That Man from Rio

Cédric Pérolini calls 1964’s That Man from Rio (L’Homme de Rio) the “missing link” between the Tintin comics and Indiana Jones. Our main character neither exclaims “Great snakes, she’s been hypnotized!” nor cracks a whip, but neither would be out of place. Jean-Paul Belmondo loved the Tintin comics and the whole story runs on Tintin logic. Notwithstanding an Oscar nomination for Best Original Screenplay, several plot points are drawn from the two-hander The Seven Crystal Balls and Prisoners of the Sun. Director Philippe de Broca claims Steven Spielberg saw That Man from Rio nine times, and several set pieces in the Jones films obviously take inspiration from scenes in the earlier film.

Spoilers toward the end.

The elevator pitch for That Man from Rio is that a group of Amazon tribesmen seek three statues.

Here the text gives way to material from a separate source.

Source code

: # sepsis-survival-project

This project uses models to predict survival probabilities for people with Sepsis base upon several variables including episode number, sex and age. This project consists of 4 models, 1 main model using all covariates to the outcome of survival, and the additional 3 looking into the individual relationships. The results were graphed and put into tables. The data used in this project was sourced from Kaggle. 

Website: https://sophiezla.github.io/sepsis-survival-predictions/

The statues were held by three men who led an expedition and removed them from the Amazon. Of the men; one is dead, one is in France (Professor Catalan, played by Jean Servais, the organizer of the heist in Rififi), and one is in Brazil (financier Mário de Castro, played by Adolfo Celi). Our protagonist is Adrien Dufourquet (Jean-Paul Belmondo), a private in the French Air Force on a week’s leave visiting Agnès Villermosa (Françoise Dorleac) in Paris. Agnès’ father was the third (dead) member of the expedition. Our plot is set in motion when the tribesmen steal Catalan’s statue from a museum in Paris and kidnap him and Agnès.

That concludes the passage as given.